The first set is a little rough, but apparently it’s decent enough that someone in the audience offers to buy the band a bottle of whatever we want. Liduska refuses to let us pick something cheap, and I feel a little bit bad about it at first, but the manager, Lucia, tells us that the guy has been being an asshole all night, so Tiago and I (Joel abstains) settle on a bottle of Jack. After a couple of drinks, we hit the stage for our second set and nail it. The audience is wild and we end up playing three encores totaling almost another hour.

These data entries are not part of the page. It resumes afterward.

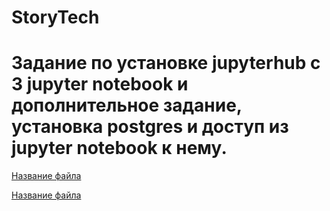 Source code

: # StoryTech

# Задание по установке jupyterhub с 3 jupyter notebook и дополнительное задание, установка postgres и доступ из jupyter notebook к нему.


[Название файла](путь/к/файлу)


[Название файла](путь/к/файлу)
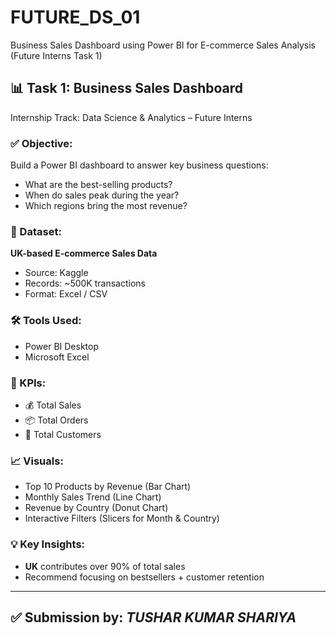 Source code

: # FUTURE_DS_01
Business Sales Dashboard using Power BI for E-commerce Sales Analysis (Future Interns Task 1)

## 📊 Task 1: Business Sales Dashboard  
Internship Track: Data Science & Analytics – Future Interns

### ✅ Objective:
Build a Power BI dashboard to answer key business questions:
- What are the best-selling products?
- When do sales peak during the year?
- Which regions bring the most revenue?

### 📂 Dataset:
**UK-based E-commerce Sales Data**  
- Source: Kaggle  
- Records: ~500K transactions  
- Format: Excel / CSV

### 🛠️ Tools Used:
- Power BI Desktop
- Microsoft Excel

### 🔧 KPIs:
- 💰 Total Sales  
- 📦 Total Orders  
- 👥 Total Customers  

### 📈 Visuals:
- Top 10 Products by Revenue (Bar Chart)  
- Monthly Sales Trend (Line Chart)  
- Revenue by Country (Donut Chart)  
- Interactive Filters (Slicers for Month & Country)

### 💡 Key Insights: 
- **UK** contributes over 90% of total sales  
- Recommend focusing on bestsellers + customer retention

---

## ✅ Submission by: *TUSHAR KUMAR SHARIYA*  
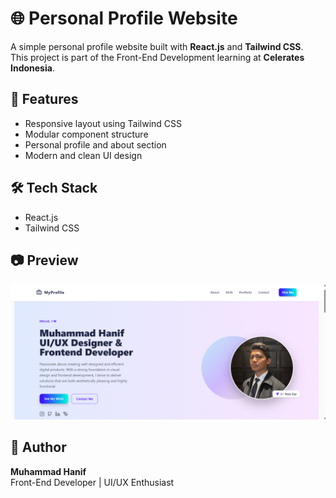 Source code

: # 🌐 Personal Profile Website

A simple personal profile website built with **React.js** and **Tailwind CSS**.  
This project is part of the Front-End Development learning at **Celerates Indonesia**.


## 🚀 Features
- Responsive layout using Tailwind CSS  
- Modular component structure  
- Personal profile and about section  
- Modern and clean UI design  


## 🛠️ Tech Stack
- React.js  
- Tailwind CSS  


## 📷 Preview
![alt text](https://github.com/Hans-fik/Personal-Profile/blob/main/personal-profile/src/hasil_ScreenShot/desktop/Screenshot%202025-10-29%20231944.png)


## 👤 Author
**Muhammad Hanif**  
Front-End Developer | UI/UX Enthusiast  
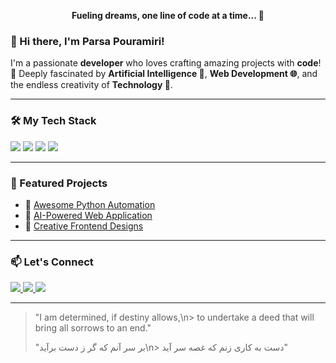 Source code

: <p align="center"><b>Fueling dreams, one line of code at a time... 🚀</b></p>

### 👋 Hi there, I'm Parsa Pouramiri!

I'm a passionate **developer** who loves crafting amazing projects with **code**! 🚀
Deeply fascinated by **Artificial Intelligence 🤖**, **Web Development 🌐**, and the endless creativity of **Technology 🎨**.

---

### 🛠️ My Tech Stack

<p>
  <img src="https://img.shields.io/badge/Python-3776AB?style=for-the-badge&logo=python&logoColor=white" />
  <img src="https://img.shields.io/badge/HTML5-E34F26?style=for-the-badge&logo=html5&logoColor=white" />
  <img src="https://img.shields.io/badge/CSS3-1572B6?style=for-the-badge&logo=css3&logoColor=white" />
  <img src="https://img.shields.io/badge/JavaScript-F7DF1E?style=for-the-badge&logo=javascript&logoColor=black" />
</p>

---

### 📂 Featured Projects

- 🚀 [Awesome Python Automation](#)
- 🌟 [AI-Powered Web Application](#)
- 🎨 [Creative Frontend Designs](#)

---

### 📫 Let's Connect

<p>
  <a href="https://github.com/yourgithubusername">
    <img src="https://img.shields.io/badge/GitHub-181717?style=for-the-badge&logo=github&logoColor=white" />
  </a>
  <a href="mailto:youremail@example.com">
    <img src="https://img.shields.io/badge/Email-D14836?style=for-the-badge&logo=gmail&logoColor=white" />
  </a>
  <a href="https://linkedin.com/in/yourlinkedinprofile">
    <img src="https://img.shields.io/badge/LinkedIn-0A66C2?style=for-the-badge&logo=linkedin&logoColor=white" />
  </a>
</p>

---

> "I am determined, if destiny allows,\n> to undertake a deed that will bring all sorrows to an end."
> 
> "بر سر آنم که گر ز دست برآید\n> دست به کاری زنم که غصه سر آید"
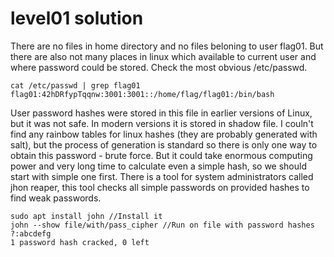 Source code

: # level01 solution
There are no files in home directory and no files beloning to user flag01. But there are also not many places in linux which available to current user and where password could be stored. Check the most obvious /etc/passwd.

    cat /etc/passwd | grep flag01
    flag01:42hDRfypTqqnw:3001:3001::/home/flag/flag01:/bin/bash

User password hashes were stored in this file in earlier versions of Linux, but it was not safe. In modern versions it is stored in shadow file. I couln't find any rainbow tables for linux hashes (they are probably generated with salt), but the process of generation is standard so there is only one way to obtain this password - brute force. But it could take enormous computing power and very long time to calculate even a simple hash, so we should start with simple one first. There is a tool for system administrators called jhon reaper, this tool checks all simple passwords on provided hashes to find weak passwords.

    sudo apt install john //Install it
    john --show file/with/pass_cipher //Run on file with password hashes
    ?:abcdefg
    1 password hash cracked, 0 left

Joel goes back to the hotel shortly after our set, but Tiago and I hang out until 4 or 5, and after everyone else has cleared out and we’ve watched the sunrise on the river, Liduska and one of the bartenders, Ron, take us to a “nonstop” bar. We’re the only ones there when we arrive, but more people start coming in by 7 or so. Who’s going to bars at 7am? Characters, obviously. An elderly woman who says that her son is a famous Czech film star tells me that I have “beautiful Jewish lips” while the bartender, who looks like she has the worst hangover of anyone in the place, tries and fails to get a guitarist to stop playing and belting horrible By The Way era Chili Peppers.

2010 05 29 22.24.05 NEW KIDS ON THE BLOC

When we leave, around 8, the streets are surprisingly busy for so early on a Saturday, and Liduska tells us that it’s because today is an election day. We hang out in a park for a little while. Ron throws Liduska in a fountain and I get pulled in trying to help her out. Tiago doesn’t want to get wet, but he leans over to “wet his hair” and ends up losing his balance and falling in completely and almost drowning in two feet of water and only then do I realize how gone he is.

Ron runs off and comes back a few minutes later with milkshakes for breakfast. Liduska invites us all back to her apartment, but I have some vague recollection that Joel mentioned having another rehearsal today at 11 (in like an hour), so we go back to the hotel. On the way, soaking wet, we cross paths with the nonstop bartender, who laughs out loud at us.